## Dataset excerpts
══════════════════════════════

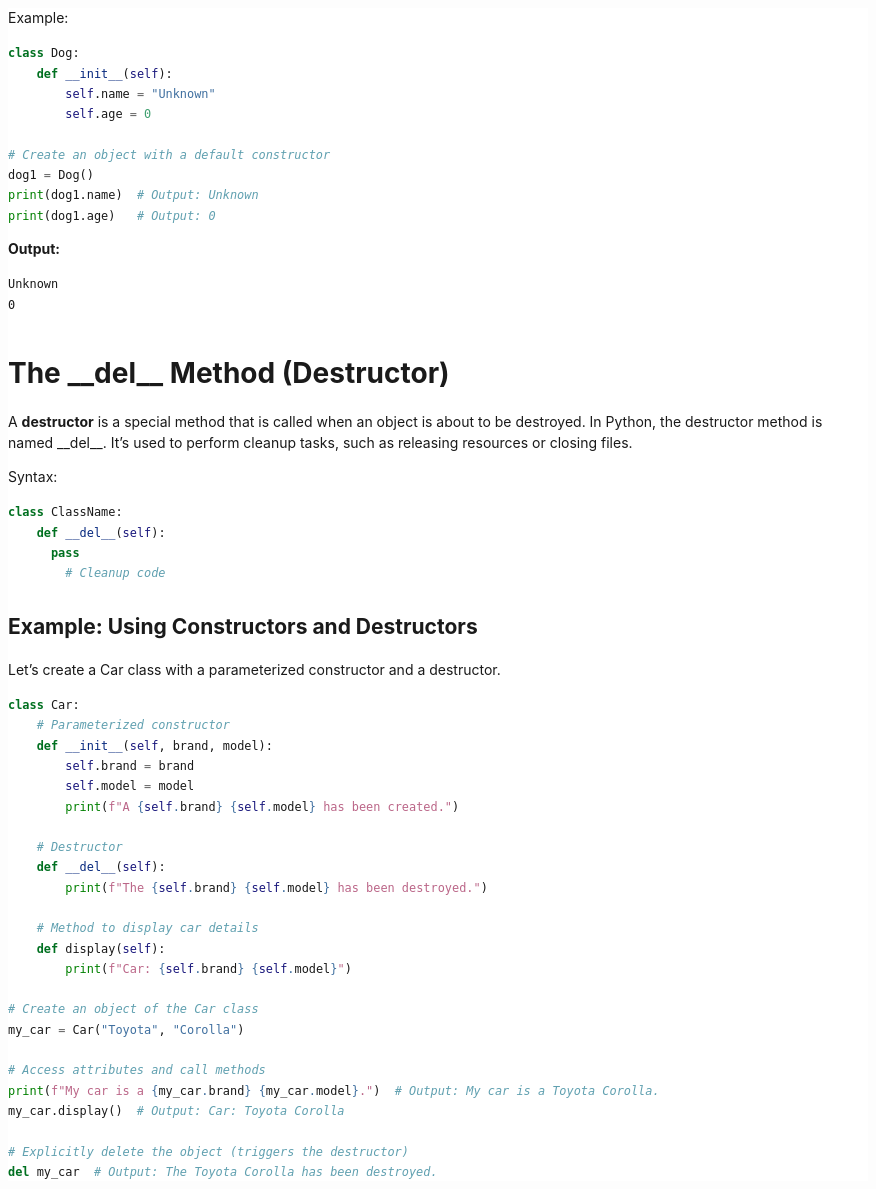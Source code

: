 Example:

```python
class Dog:
    def __init__(self):
        self.name = "Unknown"
        self.age = 0

# Create an object with a default constructor
dog1 = Dog()
print(dog1.name)  # Output: Unknown
print(dog1.age)   # Output: 0
```

**Output:**
```
Unknown
0
```

# **The \_\_del__ Method (Destructor)**

A **destructor** is a special method that is called when an object is about to be destroyed. In Python, the destructor method is named \_\_del__. It’s used to perform cleanup tasks, such as releasing resources or closing files.

Syntax:

```python
class ClassName:
    def __del__(self):
      pass
        # Cleanup code
```

## **Example: Using Constructors and Destructors**

Let’s create a Car class with a parameterized constructor and a destructor.

```python
class Car:
    # Parameterized constructor
    def __init__(self, brand, model):
        self.brand = brand
        self.model = model
        print(f"A {self.brand} {self.model} has been created.")

    # Destructor
    def __del__(self):
        print(f"The {self.brand} {self.model} has been destroyed.")

    # Method to display car details
    def display(self):
        print(f"Car: {self.brand} {self.model}")

# Create an object of the Car class
my_car = Car("Toyota", "Corolla")

# Access attributes and call methods
print(f"My car is a {my_car.brand} {my_car.model}.")  # Output: My car is a Toyota Corolla.
my_car.display()  # Output: Car: Toyota Corolla

# Explicitly delete the object (triggers the destructor)
del my_car  # Output: The Toyota Corolla has been destroyed.
```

══════════════════════════════

## Task prompt
Look through the entries above; copy every line holding the string "Unknown".

## Answer space
        self.name = "Unknown"
print(dog1.name)  # Output: Unknown
Unknown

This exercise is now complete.